BEGIN

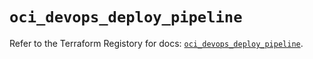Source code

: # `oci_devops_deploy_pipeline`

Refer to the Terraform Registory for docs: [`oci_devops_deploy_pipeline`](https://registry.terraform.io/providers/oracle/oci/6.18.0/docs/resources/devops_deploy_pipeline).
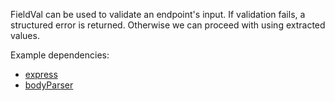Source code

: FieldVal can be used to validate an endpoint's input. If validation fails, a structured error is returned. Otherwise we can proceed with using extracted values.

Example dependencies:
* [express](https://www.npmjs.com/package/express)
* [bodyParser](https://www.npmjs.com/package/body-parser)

END
BEGIN

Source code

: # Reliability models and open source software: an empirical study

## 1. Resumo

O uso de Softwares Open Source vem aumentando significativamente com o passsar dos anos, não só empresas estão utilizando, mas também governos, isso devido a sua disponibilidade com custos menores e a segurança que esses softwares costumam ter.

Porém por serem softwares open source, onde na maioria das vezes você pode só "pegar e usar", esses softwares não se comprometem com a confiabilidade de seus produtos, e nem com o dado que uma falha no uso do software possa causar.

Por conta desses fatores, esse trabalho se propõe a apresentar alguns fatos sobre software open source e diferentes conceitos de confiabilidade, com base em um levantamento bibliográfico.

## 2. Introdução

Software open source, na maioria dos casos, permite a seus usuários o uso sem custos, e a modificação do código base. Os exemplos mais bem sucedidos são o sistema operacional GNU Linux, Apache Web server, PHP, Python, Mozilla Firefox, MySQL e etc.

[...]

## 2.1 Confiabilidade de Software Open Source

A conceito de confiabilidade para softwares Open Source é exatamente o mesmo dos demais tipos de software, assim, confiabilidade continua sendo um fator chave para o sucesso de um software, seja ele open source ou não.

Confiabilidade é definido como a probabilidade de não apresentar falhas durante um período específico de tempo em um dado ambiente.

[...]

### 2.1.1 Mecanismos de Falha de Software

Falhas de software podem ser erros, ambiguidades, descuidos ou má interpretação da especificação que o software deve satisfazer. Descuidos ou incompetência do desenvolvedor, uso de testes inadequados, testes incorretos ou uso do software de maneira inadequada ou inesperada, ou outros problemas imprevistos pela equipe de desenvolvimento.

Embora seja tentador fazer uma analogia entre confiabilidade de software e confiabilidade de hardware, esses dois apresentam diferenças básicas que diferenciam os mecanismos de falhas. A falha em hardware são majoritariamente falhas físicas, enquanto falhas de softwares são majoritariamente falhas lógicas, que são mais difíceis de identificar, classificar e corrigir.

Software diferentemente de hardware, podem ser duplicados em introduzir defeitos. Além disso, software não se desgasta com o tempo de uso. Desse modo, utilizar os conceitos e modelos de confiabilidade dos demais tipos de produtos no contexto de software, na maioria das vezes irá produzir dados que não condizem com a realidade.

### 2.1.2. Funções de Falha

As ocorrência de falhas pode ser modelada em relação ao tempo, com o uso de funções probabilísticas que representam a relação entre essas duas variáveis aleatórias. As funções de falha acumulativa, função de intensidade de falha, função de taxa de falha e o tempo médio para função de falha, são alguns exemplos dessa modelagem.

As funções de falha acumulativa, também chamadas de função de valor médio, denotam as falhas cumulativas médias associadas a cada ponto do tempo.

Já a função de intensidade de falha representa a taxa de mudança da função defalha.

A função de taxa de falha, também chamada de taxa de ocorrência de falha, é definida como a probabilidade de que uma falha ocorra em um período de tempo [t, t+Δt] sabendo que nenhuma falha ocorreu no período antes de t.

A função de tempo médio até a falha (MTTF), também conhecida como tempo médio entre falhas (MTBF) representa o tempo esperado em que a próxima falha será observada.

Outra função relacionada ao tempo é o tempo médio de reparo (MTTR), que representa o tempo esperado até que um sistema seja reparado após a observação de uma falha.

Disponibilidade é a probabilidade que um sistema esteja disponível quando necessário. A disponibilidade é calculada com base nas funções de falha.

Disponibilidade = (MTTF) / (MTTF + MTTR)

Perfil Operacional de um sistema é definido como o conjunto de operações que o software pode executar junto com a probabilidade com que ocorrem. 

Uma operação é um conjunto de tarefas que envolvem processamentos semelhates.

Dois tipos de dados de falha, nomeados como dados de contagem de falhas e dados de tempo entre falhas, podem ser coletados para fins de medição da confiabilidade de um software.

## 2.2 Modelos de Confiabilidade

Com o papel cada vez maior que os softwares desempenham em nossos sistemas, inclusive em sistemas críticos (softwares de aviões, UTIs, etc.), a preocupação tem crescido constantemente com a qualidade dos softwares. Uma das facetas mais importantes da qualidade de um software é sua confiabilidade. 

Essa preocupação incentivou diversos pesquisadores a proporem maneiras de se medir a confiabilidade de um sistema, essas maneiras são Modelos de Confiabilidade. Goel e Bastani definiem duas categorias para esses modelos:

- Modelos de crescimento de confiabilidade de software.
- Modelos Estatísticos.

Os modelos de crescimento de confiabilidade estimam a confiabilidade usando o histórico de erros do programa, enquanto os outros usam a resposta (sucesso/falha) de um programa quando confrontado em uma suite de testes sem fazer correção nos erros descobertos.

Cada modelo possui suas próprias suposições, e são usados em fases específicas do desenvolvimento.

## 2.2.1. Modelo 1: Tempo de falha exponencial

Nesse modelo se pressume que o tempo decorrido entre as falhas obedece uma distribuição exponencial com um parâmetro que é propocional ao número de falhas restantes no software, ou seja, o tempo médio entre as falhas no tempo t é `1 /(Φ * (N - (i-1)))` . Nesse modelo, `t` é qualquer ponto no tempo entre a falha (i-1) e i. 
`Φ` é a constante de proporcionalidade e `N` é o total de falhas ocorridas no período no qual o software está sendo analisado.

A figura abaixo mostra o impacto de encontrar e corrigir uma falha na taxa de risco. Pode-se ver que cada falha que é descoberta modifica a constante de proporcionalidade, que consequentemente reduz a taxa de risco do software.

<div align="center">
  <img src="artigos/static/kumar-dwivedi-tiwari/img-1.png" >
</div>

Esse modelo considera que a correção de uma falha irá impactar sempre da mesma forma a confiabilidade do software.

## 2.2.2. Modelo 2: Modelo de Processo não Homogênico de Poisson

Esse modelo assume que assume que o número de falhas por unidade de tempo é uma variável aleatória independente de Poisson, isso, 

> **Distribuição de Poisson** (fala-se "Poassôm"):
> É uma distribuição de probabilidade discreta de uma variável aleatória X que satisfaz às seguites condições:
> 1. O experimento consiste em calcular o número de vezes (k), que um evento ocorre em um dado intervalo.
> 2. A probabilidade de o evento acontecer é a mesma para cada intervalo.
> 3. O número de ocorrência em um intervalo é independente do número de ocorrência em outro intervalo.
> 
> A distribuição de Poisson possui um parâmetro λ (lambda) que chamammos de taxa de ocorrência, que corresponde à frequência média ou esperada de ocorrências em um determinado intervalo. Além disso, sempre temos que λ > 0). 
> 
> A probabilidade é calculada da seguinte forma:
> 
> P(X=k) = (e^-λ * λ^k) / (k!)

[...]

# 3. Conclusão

END

ASSIGNED TASK: Produce only the lines from the line containing "Disponibilidade é a" through the line containing "Uma operação é", inclusive of both, exactly as they stand in the entries above.

ANSWER BELOW:
Disponibilidade é a probabilidade que um sistema esteja disponível quando necessário. A disponibilidade é calculada com base nas funções de falha.

Disponibilidade = (MTTF) / (MTTF + MTTR)

Perfil Operacional de um sistema é definido como o conjunto de operações que o software pode executar junto com a probabilidade com que ocorrem. 

Uma operação é um conjunto de tarefas que envolvem processamentos semelhates.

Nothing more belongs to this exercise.